▶ _ABOUT THIS TASK_:
Copy each line containing "leadership" from the listing below.

•••

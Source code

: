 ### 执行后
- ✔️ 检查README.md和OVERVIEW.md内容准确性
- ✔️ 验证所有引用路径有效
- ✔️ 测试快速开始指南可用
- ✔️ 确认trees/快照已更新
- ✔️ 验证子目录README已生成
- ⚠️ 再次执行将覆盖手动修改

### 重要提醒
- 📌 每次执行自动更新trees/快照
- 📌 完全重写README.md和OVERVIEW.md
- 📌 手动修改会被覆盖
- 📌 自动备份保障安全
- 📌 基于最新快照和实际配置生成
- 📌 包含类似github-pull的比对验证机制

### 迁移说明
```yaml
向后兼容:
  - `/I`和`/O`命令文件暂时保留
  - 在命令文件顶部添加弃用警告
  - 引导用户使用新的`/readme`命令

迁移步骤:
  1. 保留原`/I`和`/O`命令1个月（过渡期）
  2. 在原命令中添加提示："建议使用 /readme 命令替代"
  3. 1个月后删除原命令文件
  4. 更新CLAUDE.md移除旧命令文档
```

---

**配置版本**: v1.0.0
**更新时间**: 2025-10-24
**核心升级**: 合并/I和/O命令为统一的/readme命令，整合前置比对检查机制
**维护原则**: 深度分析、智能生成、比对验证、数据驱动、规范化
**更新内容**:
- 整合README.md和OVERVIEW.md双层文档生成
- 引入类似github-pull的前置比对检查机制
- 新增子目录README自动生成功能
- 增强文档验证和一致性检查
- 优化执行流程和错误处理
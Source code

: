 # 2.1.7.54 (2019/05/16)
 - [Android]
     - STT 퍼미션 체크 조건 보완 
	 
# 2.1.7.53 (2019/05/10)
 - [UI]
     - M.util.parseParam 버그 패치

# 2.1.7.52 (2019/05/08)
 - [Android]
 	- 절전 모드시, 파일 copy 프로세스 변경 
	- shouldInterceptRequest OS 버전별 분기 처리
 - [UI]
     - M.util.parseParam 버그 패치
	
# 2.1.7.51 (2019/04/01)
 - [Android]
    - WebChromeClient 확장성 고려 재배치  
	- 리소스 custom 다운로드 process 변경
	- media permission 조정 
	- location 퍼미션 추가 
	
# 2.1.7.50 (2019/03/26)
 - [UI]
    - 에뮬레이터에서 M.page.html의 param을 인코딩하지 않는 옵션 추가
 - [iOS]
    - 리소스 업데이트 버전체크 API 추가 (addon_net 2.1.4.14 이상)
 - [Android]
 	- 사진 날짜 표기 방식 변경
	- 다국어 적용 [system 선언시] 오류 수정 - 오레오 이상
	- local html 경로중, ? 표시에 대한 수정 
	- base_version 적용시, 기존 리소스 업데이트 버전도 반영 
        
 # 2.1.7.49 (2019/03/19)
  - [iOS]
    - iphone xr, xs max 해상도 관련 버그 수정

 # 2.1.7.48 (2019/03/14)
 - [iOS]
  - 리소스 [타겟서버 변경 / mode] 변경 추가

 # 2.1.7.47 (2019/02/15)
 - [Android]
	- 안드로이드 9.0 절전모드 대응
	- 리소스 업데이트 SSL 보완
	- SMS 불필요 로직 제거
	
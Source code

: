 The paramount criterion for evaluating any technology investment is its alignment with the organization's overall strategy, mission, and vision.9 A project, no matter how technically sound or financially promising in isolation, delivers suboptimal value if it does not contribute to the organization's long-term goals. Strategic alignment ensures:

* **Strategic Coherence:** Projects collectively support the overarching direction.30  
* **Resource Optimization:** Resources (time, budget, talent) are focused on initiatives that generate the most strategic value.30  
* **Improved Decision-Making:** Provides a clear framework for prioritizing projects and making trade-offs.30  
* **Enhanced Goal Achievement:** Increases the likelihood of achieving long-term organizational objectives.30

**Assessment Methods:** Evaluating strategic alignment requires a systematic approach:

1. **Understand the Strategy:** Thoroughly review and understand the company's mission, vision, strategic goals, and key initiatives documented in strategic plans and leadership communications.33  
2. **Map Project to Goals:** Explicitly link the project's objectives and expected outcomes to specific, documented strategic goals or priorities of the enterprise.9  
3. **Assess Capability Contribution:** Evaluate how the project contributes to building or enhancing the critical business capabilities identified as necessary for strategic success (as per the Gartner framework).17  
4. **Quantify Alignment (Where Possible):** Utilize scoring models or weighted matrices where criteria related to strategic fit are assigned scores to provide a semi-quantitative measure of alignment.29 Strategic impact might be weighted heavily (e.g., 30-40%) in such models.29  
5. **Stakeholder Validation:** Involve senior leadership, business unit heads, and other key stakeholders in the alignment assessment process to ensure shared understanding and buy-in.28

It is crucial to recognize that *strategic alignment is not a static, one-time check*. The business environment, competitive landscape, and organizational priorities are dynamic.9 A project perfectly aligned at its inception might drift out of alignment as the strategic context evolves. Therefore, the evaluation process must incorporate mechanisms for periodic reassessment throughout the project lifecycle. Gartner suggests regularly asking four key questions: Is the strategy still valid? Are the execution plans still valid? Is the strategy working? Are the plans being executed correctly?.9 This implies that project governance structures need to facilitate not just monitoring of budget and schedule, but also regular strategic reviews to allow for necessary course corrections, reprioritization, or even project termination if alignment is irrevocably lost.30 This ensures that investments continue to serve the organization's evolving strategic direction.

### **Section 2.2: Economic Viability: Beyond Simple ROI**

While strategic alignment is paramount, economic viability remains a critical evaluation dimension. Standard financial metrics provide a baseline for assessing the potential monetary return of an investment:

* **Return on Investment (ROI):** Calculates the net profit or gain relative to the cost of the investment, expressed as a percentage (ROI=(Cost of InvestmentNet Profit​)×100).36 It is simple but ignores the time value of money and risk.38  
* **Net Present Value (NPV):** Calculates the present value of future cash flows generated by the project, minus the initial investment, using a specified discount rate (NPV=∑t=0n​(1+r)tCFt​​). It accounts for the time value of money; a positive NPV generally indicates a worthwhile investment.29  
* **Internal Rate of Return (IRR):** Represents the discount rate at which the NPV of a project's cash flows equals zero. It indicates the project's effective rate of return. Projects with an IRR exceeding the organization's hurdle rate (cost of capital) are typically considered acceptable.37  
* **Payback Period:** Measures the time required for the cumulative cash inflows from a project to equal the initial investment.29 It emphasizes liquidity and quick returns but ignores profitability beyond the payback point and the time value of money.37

•••

▶ _OUTPUT OF THE TASK_:
1. **Understand the Strategy:** Thoroughly review and understand the company's mission, vision, strategic goals, and key initiatives documented in strategic plans and leadership communications.33  
5. **Stakeholder Validation:** Involve senior leadership, business unit heads, and other key stakeholders in the alignment assessment process to ensure shared understanding and buy-in.28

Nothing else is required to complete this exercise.